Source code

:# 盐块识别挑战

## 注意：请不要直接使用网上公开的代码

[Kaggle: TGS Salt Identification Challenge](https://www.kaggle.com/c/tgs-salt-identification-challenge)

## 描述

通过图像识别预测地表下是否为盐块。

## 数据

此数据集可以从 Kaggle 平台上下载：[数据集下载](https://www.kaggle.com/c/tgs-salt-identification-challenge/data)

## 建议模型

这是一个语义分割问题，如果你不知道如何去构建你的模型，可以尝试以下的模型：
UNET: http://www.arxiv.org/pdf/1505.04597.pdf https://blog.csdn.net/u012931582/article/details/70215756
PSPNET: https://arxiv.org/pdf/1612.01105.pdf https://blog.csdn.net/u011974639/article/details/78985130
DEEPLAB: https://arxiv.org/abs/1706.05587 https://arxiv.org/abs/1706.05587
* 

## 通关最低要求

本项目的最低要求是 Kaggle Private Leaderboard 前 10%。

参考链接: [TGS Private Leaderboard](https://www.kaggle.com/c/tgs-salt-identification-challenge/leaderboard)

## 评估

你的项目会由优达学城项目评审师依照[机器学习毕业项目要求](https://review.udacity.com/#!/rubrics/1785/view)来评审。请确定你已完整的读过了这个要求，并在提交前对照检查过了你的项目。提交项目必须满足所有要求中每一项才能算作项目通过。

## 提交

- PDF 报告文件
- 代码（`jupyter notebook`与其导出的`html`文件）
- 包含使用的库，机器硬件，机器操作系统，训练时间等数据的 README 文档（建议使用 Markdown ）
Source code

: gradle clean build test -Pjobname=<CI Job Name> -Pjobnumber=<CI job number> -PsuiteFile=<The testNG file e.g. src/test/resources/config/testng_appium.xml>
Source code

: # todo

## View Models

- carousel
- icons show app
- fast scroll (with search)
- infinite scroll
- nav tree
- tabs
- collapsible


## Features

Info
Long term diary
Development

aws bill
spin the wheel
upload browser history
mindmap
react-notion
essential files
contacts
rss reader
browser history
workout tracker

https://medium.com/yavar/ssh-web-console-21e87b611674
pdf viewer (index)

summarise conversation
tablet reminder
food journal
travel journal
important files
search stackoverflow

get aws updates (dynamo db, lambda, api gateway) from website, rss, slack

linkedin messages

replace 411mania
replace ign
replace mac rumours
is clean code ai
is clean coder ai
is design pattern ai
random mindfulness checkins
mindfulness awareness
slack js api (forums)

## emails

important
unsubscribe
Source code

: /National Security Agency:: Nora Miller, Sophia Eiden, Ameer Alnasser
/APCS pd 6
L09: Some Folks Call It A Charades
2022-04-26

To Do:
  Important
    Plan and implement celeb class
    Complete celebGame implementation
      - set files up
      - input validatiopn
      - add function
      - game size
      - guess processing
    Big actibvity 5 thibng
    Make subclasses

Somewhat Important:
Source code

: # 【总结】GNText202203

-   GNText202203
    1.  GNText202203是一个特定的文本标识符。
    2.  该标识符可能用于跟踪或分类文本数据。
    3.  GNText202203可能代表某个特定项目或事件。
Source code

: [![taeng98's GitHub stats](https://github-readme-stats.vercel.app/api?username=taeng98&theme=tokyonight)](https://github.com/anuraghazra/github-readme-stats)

+++

• About this task:
Copy out the records above without altering anything.

• Solution:
Source code

:# 盐块识别挑战

## 注意：请不要直接使用网上公开的代码

[Kaggle: TGS Salt Identification Challenge](https://www.kaggle.com/c/tgs-salt-identification-challenge)

## 描述

通过图像识别预测地表下是否为盐块。

## 数据

此数据集可以从 Kaggle 平台上下载：[数据集下载](https://www.kaggle.com/c/tgs-salt-identification-challenge/data)

## 建议模型

这是一个语义分割问题，如果你不知道如何去构建你的模型，可以尝试以下的模型：
UNET: http://www.arxiv.org/pdf/1505.04597.pdf https://blog.csdn.net/u012931582/article/details/70215756
PSPNET: https://arxiv.org/pdf/1612.01105.pdf https://blog.csdn.net/u011974639/article/details/78985130
DEEPLAB: https://arxiv.org/abs/1706.05587 https://arxiv.org/abs/1706.05587
* 

## 通关最低要求

本项目的最低要求是 Kaggle Private Leaderboard 前 10%。

参考链接: [TGS Private Leaderboard](https://www.kaggle.com/c/tgs-salt-identification-challenge/leaderboard)

## 评估

你的项目会由优达学城项目评审师依照[机器学习毕业项目要求](https://review.udacity.com/#!/rubrics/1785/view)来评审。请确定你已完整的读过了这个要求，并在提交前对照检查过了你的项目。提交项目必须满足所有要求中每一项才能算作项目通过。

## 提交

- PDF 报告文件
- 代码（`jupyter notebook`与其导出的`html`文件）
- 包含使用的库，机器硬件，机器操作系统，训练时间等数据的 README 文档（建议使用 Markdown ）
Source code

: gradle clean build test -Pjobname=<CI Job Name> -Pjobnumber=<CI job number> -PsuiteFile=<The testNG file e.g. src/test/resources/config/testng_appium.xml>
Source code

: # todo

## View Models

- carousel
- icons show app
- fast scroll (with search)
- infinite scroll
- nav tree
- tabs
- collapsible


## Features

Info
Long term diary
Development

aws bill
spin the wheel
upload browser history
mindmap
react-notion
essential files
contacts
rss reader
browser history
workout tracker

https://medium.com/yavar/ssh-web-console-21e87b611674
pdf viewer (index)

summarise conversation
tablet reminder
food journal
travel journal
important files
search stackoverflow

get aws updates (dynamo db, lambda, api gateway) from website, rss, slack

linkedin messages

replace 411mania
replace ign
replace mac rumours
is clean code ai
is clean coder ai
is design pattern ai
random mindfulness checkins
mindfulness awareness
slack js api (forums)

## emails

important
unsubscribe
Source code

: /National Security Agency:: Nora Miller, Sophia Eiden, Ameer Alnasser
/APCS pd 6
L09: Some Folks Call It A Charades
2022-04-26

To Do:
  Important
    Plan and implement celeb class
    Complete celebGame implementation
      - set files up
      - input validatiopn
      - add function
      - game size
      - guess processing
    Big actibvity 5 thibng
    Make subclasses

Somewhat Important:
Source code

: # 【总结】GNText202203

-   GNText202203
    1.  GNText202203是一个特定的文本标识符。
    2.  该标识符可能用于跟踪或分类文本数据。
    3.  GNText202203可能代表某个特定项目或事件。
Source code

: [![taeng98's GitHub stats](https://github-readme-stats.vercel.app/api?username=taeng98&theme=tokyonight)](https://github.com/anuraghazra/github-readme-stats)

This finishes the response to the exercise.